_Exercise instructions_:
Anywhere the string "first" shows up in the listing below, copy the line it is in.

—————

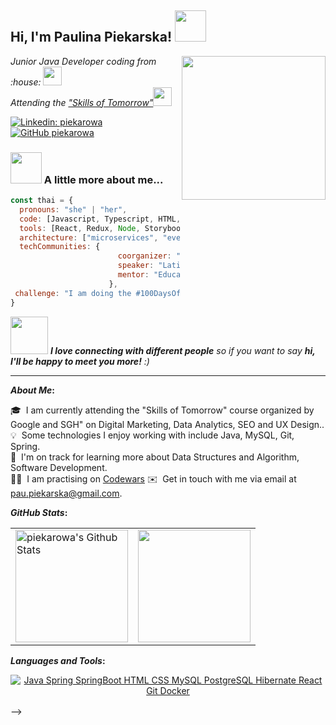 <h2> Hi, I'm Paulina Piekarska! <img src="https://media.giphy.com/media/mGcNjsfWAjY5AEZNw6/giphy.gif" width="50"></h2>
<img align='right' src="https://media.giphy.com/media/ieyl9zmCjO4b4t6qoY/giphy.gif" width="230">
<p><em>Junior Java Developer coding from :house: <img src="https://media.giphy.com/media/fYSnHlufseco8Fh93Z/giphy.gif" width="30"></br>Attending the <a href="https://events.withgoogle.com/umiejetnosci-jutra/czego-si-naucz/">"Skills of Tomorrow"</a><img src="https://media.giphy.com/media/WUlplcMpOCEmTGBtBW/giphy.gif" width="30"> 
</em></p>



[![Linkedin: piekarowa](https://img.shields.io/badge/-piekarowa-blue?style=flat-square&logo=Linkedin&logoColor=white&link=http://linkedin.com/in/paulina-piekarska-java-developer)](http://linkedin.com/in/paulina-piekarska-java-developer)
[![GitHub piekarowa](https://img.shields.io/github/followers/piekarowa?label=follow&style=social)](https://github.com/piekarowa)


### <img src="https://media.giphy.com/media/VgCDAzcKvsR6OM0uWg/giphy.gif" width="50"> A little more about me...  

```javascript
const thai = {
  pronouns: "she" | "her",
  code: [Javascript, Typescript, HTML, CSS, Ruby, Python, Java],
  tools: [React, Redux, Node, Storybook, Styled-Components, Jest, Docker],
  architecture: ["microservices", "event-driven", "design system pattern"],
  techCommunities: {
                        coorganizer: "AfroPython",
                        speaker: "Latinity",
                        mentor: "EducaTRANSforma"
                      },
 challenge: "I am doing the #100DaysOfCode challenge focused on react and typescript"
}
```

<img src="https://media.giphy.com/media/LnQjpWaON8nhr21vNW/giphy.gif" width="60"> <em><b>I love connecting with different people</b> so if you want to say <b>hi, I'll be happy to meet you more!</b> :)</em>

---



<!-- <p align="center">
  <a href="https://github.com/pieakrowa"> <img loading="lazy" alt="Welcome" src="assets/welcome.svg"/> </a>
</p>


<p align="center">
  <a href="https://github.com/piekarowa"> <img loading="lazy" alt="Samir" src="assets/samir.svg"/> <img loading="lazy" alt="Paul" src="assets/paul.svg"/> </a>
</p>

<p align="center">
  <a href="http://linkedin.com/in/paulina-piekarska-java-developer"><img loading="lazy" alt="LinkedIn" src="https://scdn.netlify.app/linkedin-piekarowa.svg"></a> &nbsp; 
  <a href="https://github.com/piekarowa"><img loading="lazy" src="https://hits.sh/github.com/piekarowa.svg?label=Visitors&extraCount=20000&color=white&labelColor=blue" alt="Visitors"></a> 
  <a href="https://github.com/piekarowa"><img loading="lazy" src="https://komarev.com/ghpvc/?username=piekarowa" width="1" height="1" /></a>  
</p>

<!-- 
Social Badge:
https://img.shields.io/badge/-LinkedIn%20@piekarowa-white?style=social&logo=Linkedin&logoColor=blue&link=http://linkedin.com/in/paulina-piekarska-java-developer
-->


<b>*About Me*:</b> 

  🎓 &nbsp;I am currently attending the "Skills of Tomorrow" course organized by Google and SGH" on Digital Marketing, Data Analytics, SEO and UX Design..\
  💡 &nbsp;Some technologies I enjoy working with include Java, MySQL, Git, Spring.\
  🌱 &nbsp;I'm on track for learning more about Data Structures and Algorithm, Software Development.\
  👨‍💻 &nbsp;I am practising on [Codewars](https://www.codewars.com/users/piekarowa)
  ✉️ &nbsp;Get in touch with me via email at pau.piekarska@gmail.com.




 <b> </b>

<b>*GitHub Stats*:</b> 
  
  <b> </b> 
  
  
<p align="center">
<table>
<tr>
  
  <td>
  <a href="https://github.com/piekarowa">
  <img align="center" fetchpriority="high" src="https://github-readme-stats-piekarowa.vercel.app/api?username=piekarowa&show_icons=true&include_all_commits=true&theme=radical&hide_border=true" alt="piekarowa's Github Stats" height="180rem" />
  </a>
  </td>
    
  <td> 
<a href="https://github.com/piekarowa"><img align="center" fetchpriority="high" src="https://github-readme-stats-piekarowa.vercel.app/api/top-langs/?username=piekarowa&layout=compact&theme=radical&hide_border=true" height="180rem"/></a>
  </td>
    
</tr>
</table>
</p>
  
  
<b>*Languages and Tools*:</b>
  
<b> </b>  

<p align="center">
<a href="https://github.com/SamirPaul1"> 
<img alt="Java Spring SpringBoot HTML CSS MySQL PostgreSQL Hibernate React Git Docker " loading="lazy" src="assets/skills.svg" />
</a> 
  <br>
<a href="https://github.com/piekarowa"><img width="100%" height="2" loading="lazy" src="assets/long-colour-linestrip.png" /></a>
</p>  
 -->
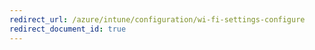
 ```yaml
---
redirect_url: /azure/intune/configuration/wi-fi-settings-configure
redirect_document_id: true
---
```

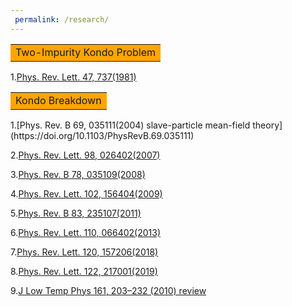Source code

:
 ```yaml
---
 permalink: /research/
---
```


<table><tr><td bgcolor=orange> Two-Impurity Kondo Problem </td></tr></table>

1.[Phys. Rev. Lett. 47, 737(1981)](https://doi.org/10.1103/PhysRevLett.47.737)



<table><tr><td bgcolor=orange>Kondo Breakdown </td></tr></table>
1.[Phys. Rev. B 69, 035111(2004) slave-particle mean-field theory](https://doi.org/10.1103/PhysRevB.69.035111)

2.[Phys. Rev. Lett. 98, 026402(2007)](https://doi.org/10.1103/PhysRevLett.98.026402)

3.[Phys. Rev. B 78, 035109(2008)](https://doi.org/10.1103/PhysRevB.78.035109)

4.[Phys. Rev. Lett. 102, 156404(2009)](https://doi.org/10.1103/PhysRevLett.102.156404)

5.[Phys. Rev. B 83, 235107(2011)](https://doi.org/10.1103/PhysRevB.83.235107)

6.[Phys. Rev. Lett. 110, 066402(2013)](https://doi.org/10.1103/PhysRevLett.110.066402)

7.[Phys. Rev. Lett. 120, 157206(2018)](https://doi.org/10.1103/PhysRevLett.120.157206)

8.[Phys. Rev. Lett. 122, 217001(2019)](https://doi.org/10.1103/PhysRevLett.122.217001)

9.[J Low Temp Phys 161, 203–232 (2010) review](https://doi.org/10.1007/s10909-010-0206-3)
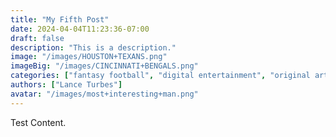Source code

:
 ```yaml
---
title: "My Fifth Post"
date: 2024-04-04T11:23:36-07:00
draft: false
description: "This is a description."
image: "/images/HOUSTON+TEXANS.png"
imageBig: "/images/CINCINNATI+BENGALS.png"
categories: ["fantasy football", "digital entertainment", "original art"]
authors: ["Lance Turbes"]
avatar: "/images/most+interesting+man.png"
---
```


Test Content.
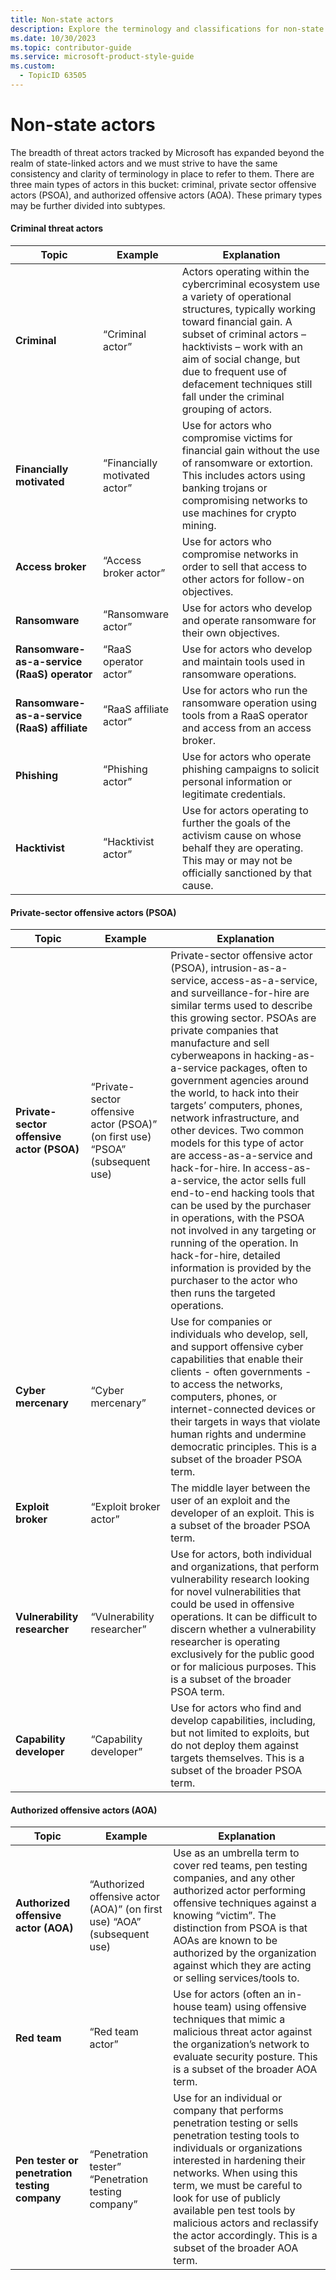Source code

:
 ```yaml
---
title: Non-state actors
description: Explore the terminology and classifications for non-state threat actors in Microsoft's writing style guide. Understand the distinctions between criminal, private-sector offensive, and authorized offensive actors, and learn how to reference them consistently in documentation.
ms.date: 10/30/2023
ms.topic: contributor-guide
ms.service: microsoft-product-style-guide
ms.custom:
  - TopicID 63505
---
```



# Non-state actors

The breadth of threat actors tracked by Microsoft has expanded beyond the realm of state-linked actors and we must strive to have the same consistency and clarity of terminology in place to refer to them. There are three main types of actors in this bucket: criminal, private sector offensive actors (PSOA), and authorized offensive actors (AOA). These primary types may be further divided into subtypes.

#### Criminal threat actors

| **Topic** | **Example** | **Explanation** |
| --- | --- | --- |
| **Criminal** | “Criminal actor” | Actors operating within the cybercriminal ecosystem use a variety of operational structures, typically working toward financial gain. A subset of criminal actors – hacktivists – work with an aim of social change, but due to frequent use of defacement techniques still fall under the criminal grouping of actors. |
| **Financially motivated** | “Financially motivated actor” | Use for actors who compromise victims for financial gain without the use of ransomware or extortion. This includes actors using banking trojans or compromising networks to use machines for crypto mining. |
| **Access broker** | “Access broker actor” | Use for actors who compromise networks in order to sell that access to other actors for follow-on objectives. |
| **Ransomware** | “Ransomware actor” | Use for actors who develop and operate ransomware for their own objectives. |
| **Ransomware-as-a-service (RaaS) operator** | “RaaS operator actor” | Use for actors who develop and maintain tools used in ransomware operations. |
| **Ransomware-as-a-service (RaaS) affiliate** | “RaaS affiliate actor” | Use for actors who run the ransomware operation using tools from a RaaS operator and access from an access broker. |
| **Phishing** | “Phishing actor” | Use for actors who operate phishing campaigns to solicit personal information or legitimate credentials. |
| **Hacktivist** | “Hacktivist actor” | Use for actors operating to further the goals of the activism cause on whose behalf they are operating. This may or may not be officially sanctioned by that cause. |

#### Private-sector offensive actors (PSOA)

| **Topic** | **Example** | **Explanation** |
| --- | --- | --- |
| **Private-sector offensive actor (PSOA)** | “Private-sector offensive actor (PSOA)” (on first use) “PSOA” (subsequent use) | Private-sector offensive actor (PSOA), intrusion-as-a-service, access-as-a-service, and surveillance-for-hire are similar terms used to describe this growing sector. PSOAs are private companies that manufacture and sell cyberweapons in hacking-as-a-service packages, often to government agencies around the world, to hack into their targets’ computers, phones, network infrastructure, and other devices. Two common models for this type of actor are access-as-a-service and hack-for-hire. In access-as-a-service, the actor sells full end-to-end hacking tools that can be used by the purchaser in operations, with the PSOA not involved in any targeting or running of the operation. In hack-for-hire, detailed information is provided by the purchaser to the actor who then runs the targeted operations. |
| **Cyber mercenary** | “Cyber mercenary” | Use for companies or individuals who develop, sell, and support offensive cyber capabilities that enable their clients - often governments - to access the networks, computers, phones, or internet-connected devices or their targets in ways that violate human rights and undermine democratic principles. This is a subset of the broader PSOA term. |
| **Exploit broker** | “Exploit broker actor” | The middle layer between the user of an exploit and the developer of an exploit. This is a subset of the broader PSOA term. |
| **Vulnerability researcher** | “Vulnerability researcher” | Use for actors, both individual and organizations, that perform vulnerability research looking for novel vulnerabilities that could be used in offensive operations. It can be difficult to discern whether a vulnerability researcher is operating exclusively for the public good or for malicious purposes. This is a subset of the broader PSOA term. |
| **Capability developer** | “Capability developer” | Use for actors who find and develop capabilities, including, but not limited to exploits, but do not deploy them against targets themselves. This is a subset of the broader PSOA term. |

#### Authorized offensive actors (AOA)

| **Topic** | **Example** | **Explanation** |
| --- | --- | --- |
| **Authorized offensive actor (AOA)** | “Authorized offensive actor (AOA)” (on first use) “AOA” (subsequent use) | Use as an umbrella term to cover red teams, pen testing companies, and any other authorized actor performing offensive techniques against a knowing “victim”. The distinction from PSOA is that AOAs are known to be authorized by the organization against which they are acting or selling services/tools to. |
| **Red team** | “Red team actor” | Use for actors (often an in-house team) using offensive techniques that mimic a malicious threat actor against the organization’s network to evaluate security posture. This is a subset of the broader AOA term. |
| **Pen tester or penetration testing company** | “Penetration tester” “Penetration testing company” | Use for an individual or company that performs penetration testing or sells penetration testing tools to individuals or organizations interested in hardening their networks. When using this term, we must be careful to look for use of publicly available pen test tools by malicious actors and reclassify the actor accordingly. This is a subset of the broader AOA term. |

—————

_Task answer_:
| **Private-sector offensive actor (PSOA)** | “Private-sector offensive actor (PSOA)” (on first use) “PSOA” (subsequent use) | Private-sector offensive actor (PSOA), intrusion-as-a-service, access-as-a-service, and surveillance-for-hire are similar terms used to describe this growing sector. PSOAs are private companies that manufacture and sell cyberweapons in hacking-as-a-service packages, often to government agencies around the world, to hack into their targets’ computers, phones, network infrastructure, and other devices. Two common models for this type of actor are access-as-a-service and hack-for-hire. In access-as-a-service, the actor sells full end-to-end hacking tools that can be used by the purchaser in operations, with the PSOA not involved in any targeting or running of the operation. In hack-for-hire, detailed information is provided by the purchaser to the actor who then runs the targeted operations. |
| **Authorized offensive actor (AOA)** | “Authorized offensive actor (AOA)” (on first use) “AOA” (subsequent use) | Use as an umbrella term to cover red teams, pen testing companies, and any other authorized actor performing offensive techniques against a knowing “victim”. The distinction from PSOA is that AOAs are known to be authorized by the organization against which they are acting or selling services/tools to. |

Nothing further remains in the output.